REPUBLIKA.CO.ID, ALEPPO -- Abu Bakar mulai bertugas di unit perawatan intensif rumah sakit Al Quds, Suriah, setiap pukul delapan pagi. Kadang-kadang ia bekerja hingga larut malam. Meski mengkhususkan diri di bidang penyakit dalam, ia harus menangani semua hal karena perang Suriah.
"Kita tidak bekerja sebagai dokter dalam keadaan normal. Ini kota paling berbahaya di dunia," kata Abu Bakar, dilansir dari Al Jazeera, Ahad (3/1). Seiring perang Suriah yang terus bergejolak, banyak rumah sakit di Aleppo rusak. Dokter kekurangan staf dan peralatan.
Aleppo, sebuah kota terbesar di Suriah, kini terpecah menjadi dua. Sebagian di tangan pasukan pro-rezim Bashar al Assad, sebagian lagi dikuasai pemberontak. Di bawah pertempuran dan serangan udara yang luar biasa, kota ini masih berhasil mempertahankan pelayanan kesehatan. Tapi, sumber daya dan tenaga kerja amat kurang.

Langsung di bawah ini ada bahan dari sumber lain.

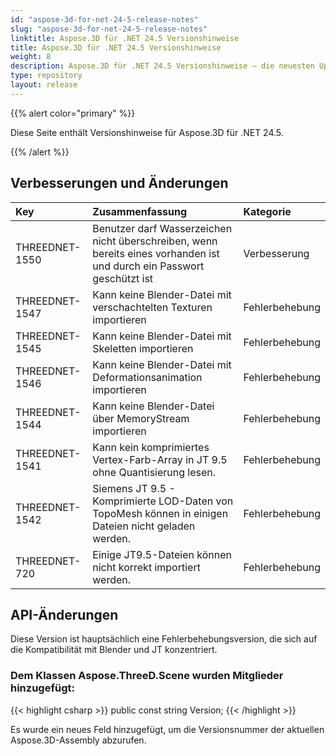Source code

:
 ```yaml
---
id: "aspose-3d-for-net-24-5-release-notes"
slug: "aspose-3d-for-net-24-5-release-notes"
linktitle: Aspose.3D für .NET 24.5 Versionshinweise
title: Aspose.3D für .NET 24.5 Versionshinweise
weight: 8
description: Aspose.3D für .NET 24.5 Versionshinweise – die neuesten Updates und Fehlerbehebungen.
type: repository
layout: release
---
```


{{% alert color="primary" %}}

Diese Seite enthält Versionshinweise für Aspose.3D für .NET 24.5.

{{% /alert %}}
## **Verbesserungen und Änderungen**

|**Key**|**Zusammenfassung**|**Kategorie**|
| :- | :- | :- |
| THREEDNET-1550 | Benutzer darf Wasserzeichen nicht überschreiben, wenn bereits eines vorhanden ist und durch ein Passwort geschützt ist | Verbesserung |
| THREEDNET-1547 | Kann keine Blender-Datei mit verschachtelten Texturen importieren | Fehlerbehebung |
| THREEDNET-1545 | Kann keine Blender-Datei mit Skeletten importieren | Fehlerbehebung |
| THREEDNET-1546 | Kann keine Blender-Datei mit Deformationsanimation importieren | Fehlerbehebung |
| THREEDNET-1544 | Kann keine Blender-Datei über MemoryStream importieren | Fehlerbehebung |
| THREEDNET-1541 | Kann kein komprimiertes Vertex-Farb-Array in JT 9.5 ohne Quantisierung lesen. | Fehlerbehebung |
| THREEDNET-1542 | Siemens JT 9.5 - Komprimierte LOD-Daten von TopoMesh können in einigen Dateien nicht geladen werden. | Fehlerbehebung |
| THREEDNET-720  | Einige JT9.5-Dateien können nicht korrekt importiert werden. | Fehlerbehebung |

## API-Änderungen ##

Diese Version ist hauptsächlich eine Fehlerbehebungsversion, die sich auf die Kompatibilität mit Blender und JT konzentriert.

### Dem Klassen **Aspose.ThreeD.Scene** wurden Mitglieder hinzugefügt:

{{< highlight csharp >}}
        public const string Version;
{{< /highlight >}}

Es wurde ein neues Feld hinzugefügt, um die Versionsnummer der aktuellen Aspose.3D-Assembly abzurufen.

Saat ini, ada 10 rumah sakit yang beroperasi di Aleppo, banyak di antaranya yang telah rusak akibat perang. Rumah sakit lain, Dar al Shifa, telah dibom hampir 12 kali dan terpaksa berhenti beroperasi. Sementara, rumah sakit Shawki Hilal sempat ditutup akibat rusak parah terkena bom, tetapi mulai dibuka kembali.